We understand the sensitivities and the emotions that have accompanied every decision related to Lower Manhattan since the attacks of Sept. 11, 2001. But many of the protests used the murderous actions of 19 Muslim fanatics on that awful day to smear the entire religion of Islam. To succumb to that kind of bigotry would be to give in to the extremists who want to finish what those hijackers started.
First of all, the editorial condemns what is commonly called "Islamophobia." That's what it means by bigotry. Second of all it considered opposition to the mosque as "giv[ing] in to the extremists."

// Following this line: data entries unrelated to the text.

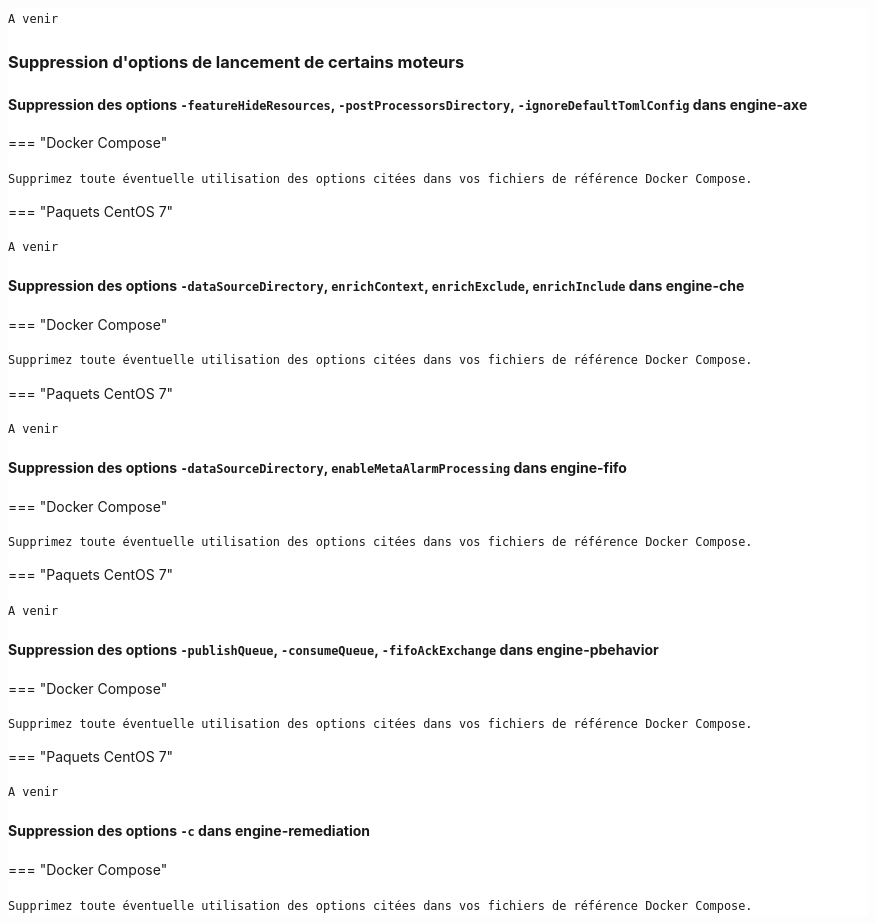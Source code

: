     A venir

### Suppression d'options de lancement de certains moteurs

#### Suppression des options `-featureHideResources`, `-postProcessorsDirectory`, `-ignoreDefaultTomlConfig` dans **engine-axe**

=== "Docker Compose"

    Supprimez toute éventuelle utilisation des options citées dans vos fichiers de référence Docker Compose.

=== "Paquets CentOS 7"

    A venir

#### Suppression des options `-dataSourceDirectory`, `enrichContext`, `enrichExclude`, `enrichInclude` dans **engine-che** 

=== "Docker Compose"

    Supprimez toute éventuelle utilisation des options citées dans vos fichiers de référence Docker Compose.
=== "Paquets CentOS 7"

    A venir

#### Suppression des options `-dataSourceDirectory`, `enableMetaAlarmProcessing` dans **engine-fifo** 

=== "Docker Compose"

    Supprimez toute éventuelle utilisation des options citées dans vos fichiers de référence Docker Compose.

=== "Paquets CentOS 7"

    A venir

#### Suppression des options `-publishQueue`, `-consumeQueue`, `-fifoAckExchange` dans **engine-pbehavior**

=== "Docker Compose"

    Supprimez toute éventuelle utilisation des options citées dans vos fichiers de référence Docker Compose.

=== "Paquets CentOS 7"

    A venir

#### Suppression des options `-c` dans **engine-remediation**

=== "Docker Compose"

    Supprimez toute éventuelle utilisation des options citées dans vos fichiers de référence Docker Compose.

There were of course valid reasons for opposing the mosque, but the Post continued:
Despite the demagoguery, support for the project was solid where it counted. The local community board gave its nonbinding nod in May by a vote of 29 to 1, with 10 abstentions. The City Council has the power to overturn decisions on landmark status, but the council speaker made it clear that wouldn't happen. Mayor Michael R. Bloomberg (I) never wavered. Neither did state Attorney General Andrew M. Cuomo (D), who has rebuffed repeated calls to investigate the finances of the group behind Cordoba House.

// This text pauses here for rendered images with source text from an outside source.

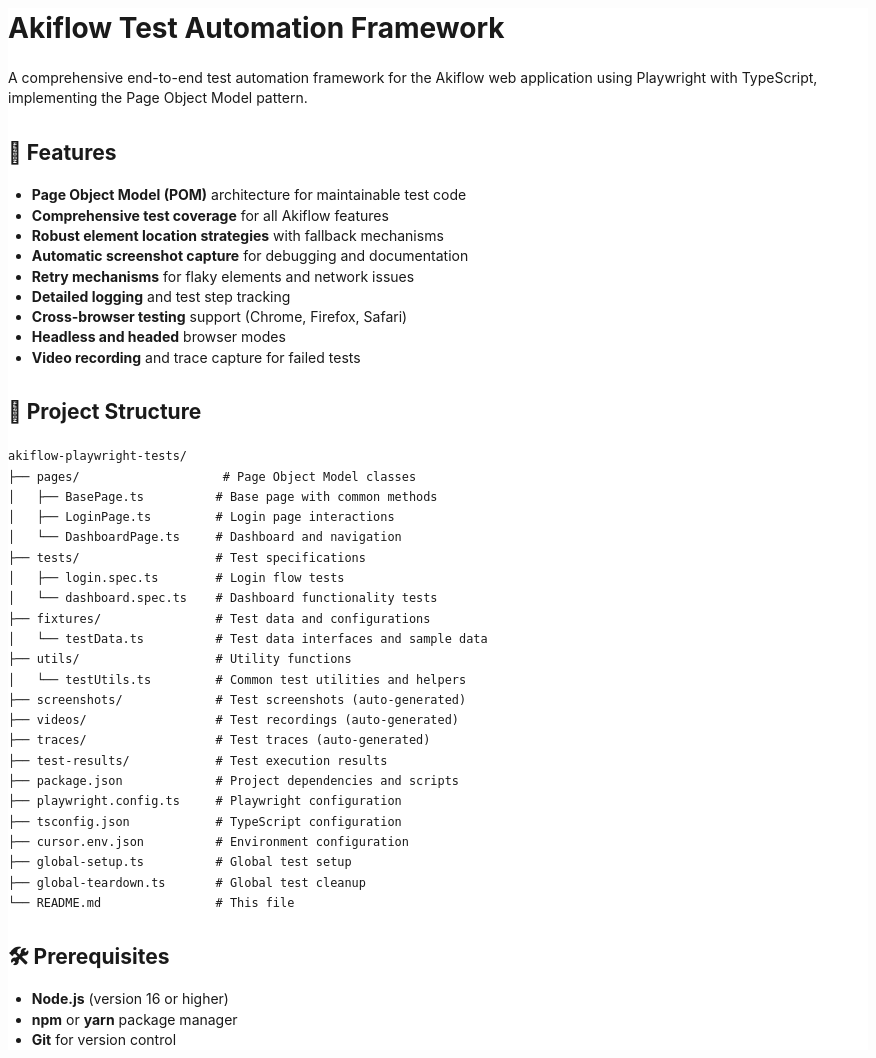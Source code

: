 # Akiflow Test Automation Framework

A comprehensive end-to-end test automation framework for the Akiflow web application using Playwright with TypeScript, implementing the Page Object Model pattern.

## 🚀 Features

- **Page Object Model (POM)** architecture for maintainable test code
- **Comprehensive test coverage** for all Akiflow features
- **Robust element location strategies** with fallback mechanisms
- **Automatic screenshot capture** for debugging and documentation
- **Retry mechanisms** for flaky elements and network issues
- **Detailed logging** and test step tracking
- **Cross-browser testing** support (Chrome, Firefox, Safari)
- **Headless and headed** browser modes
- **Video recording** and trace capture for failed tests

## 📁 Project Structure

```
akiflow-playwright-tests/
├── pages/                    # Page Object Model classes
│   ├── BasePage.ts          # Base page with common methods
│   ├── LoginPage.ts         # Login page interactions
│   └── DashboardPage.ts     # Dashboard and navigation
├── tests/                   # Test specifications
│   ├── login.spec.ts        # Login flow tests
│   └── dashboard.spec.ts    # Dashboard functionality tests
├── fixtures/                # Test data and configurations
│   └── testData.ts          # Test data interfaces and sample data
├── utils/                   # Utility functions
│   └── testUtils.ts         # Common test utilities and helpers
├── screenshots/             # Test screenshots (auto-generated)
├── videos/                  # Test recordings (auto-generated)
├── traces/                  # Test traces (auto-generated)
├── test-results/            # Test execution results
├── package.json             # Project dependencies and scripts
├── playwright.config.ts     # Playwright configuration
├── tsconfig.json            # TypeScript configuration
├── cursor.env.json          # Environment configuration
├── global-setup.ts          # Global test setup
├── global-teardown.ts       # Global test cleanup
└── README.md                # This file
```

## 🛠️ Prerequisites

- **Node.js** (version 16 or higher)
- **npm** or **yarn** package manager
- **Git** for version control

Now refusing to investigate the financing was just wrong. But the Post was praising Cuomo for his failure to execute his job. As Barry Rubin wrote at the time:
So let's forget for the moment about favoring or opposing construction of this massive project and merely evaluate it without taking any position on the issue. Here's what we see: rather than being the victim of discrimination, the mosque project was the beneficiary of special privilege that would not have been accorded to someone else, all other things being equal.
"No, Martel/Brauchli, you pulled the cartoon because your fear of Muslims outweighs your commitment to free expression, period."
Note two things about the Post's refusal to run the cartoon. One is that the decision gave in to the extremists. The other is that fear of Muslims can be called Islamophobia too. The Post in one action (or actually inaction) did the two things it condemned two months ago!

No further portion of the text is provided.